Give back, exactly as written, the lines from the first line of the data below through the line with "(namely the indicators", and omit the pictures.

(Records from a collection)
____________________

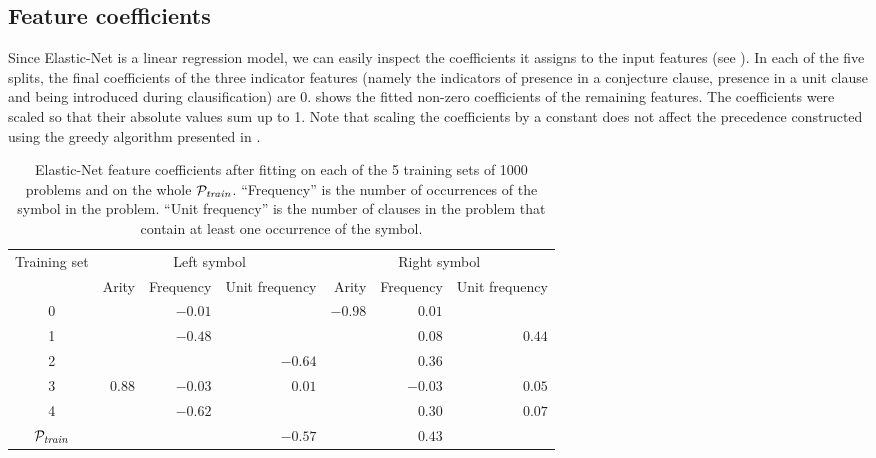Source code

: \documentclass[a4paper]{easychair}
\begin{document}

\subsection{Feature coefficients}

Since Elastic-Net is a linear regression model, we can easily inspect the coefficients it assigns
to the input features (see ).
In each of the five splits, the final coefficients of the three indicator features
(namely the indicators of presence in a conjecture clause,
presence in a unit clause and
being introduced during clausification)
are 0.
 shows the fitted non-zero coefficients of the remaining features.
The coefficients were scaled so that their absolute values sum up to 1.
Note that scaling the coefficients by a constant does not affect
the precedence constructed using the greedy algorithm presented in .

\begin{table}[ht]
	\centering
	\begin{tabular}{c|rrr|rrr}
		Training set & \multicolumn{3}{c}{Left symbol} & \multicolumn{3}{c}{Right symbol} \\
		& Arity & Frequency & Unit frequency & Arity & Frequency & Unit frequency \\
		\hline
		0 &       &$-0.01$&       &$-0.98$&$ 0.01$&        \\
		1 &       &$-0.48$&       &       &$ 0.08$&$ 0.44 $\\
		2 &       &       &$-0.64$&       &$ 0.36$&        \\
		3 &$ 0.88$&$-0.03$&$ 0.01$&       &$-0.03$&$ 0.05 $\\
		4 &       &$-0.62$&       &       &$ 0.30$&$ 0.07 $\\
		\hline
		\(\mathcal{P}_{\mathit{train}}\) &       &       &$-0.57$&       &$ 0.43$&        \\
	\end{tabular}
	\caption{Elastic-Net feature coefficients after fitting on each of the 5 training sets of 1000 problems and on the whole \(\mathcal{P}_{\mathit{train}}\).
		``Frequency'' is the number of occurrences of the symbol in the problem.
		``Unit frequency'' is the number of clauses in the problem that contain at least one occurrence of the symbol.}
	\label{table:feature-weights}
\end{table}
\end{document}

____________________

RESULT OF THE EXERCISE -
Source code

: \documentclass[a4paper]{easychair}
\begin{document}

\subsection{Feature coefficients}

Since Elastic-Net is a linear regression model, we can easily inspect the coefficients it assigns
to the input features (see ).
In each of the five splits, the final coefficients of the three indicator features
(namely the indicators of presence in a conjecture clause,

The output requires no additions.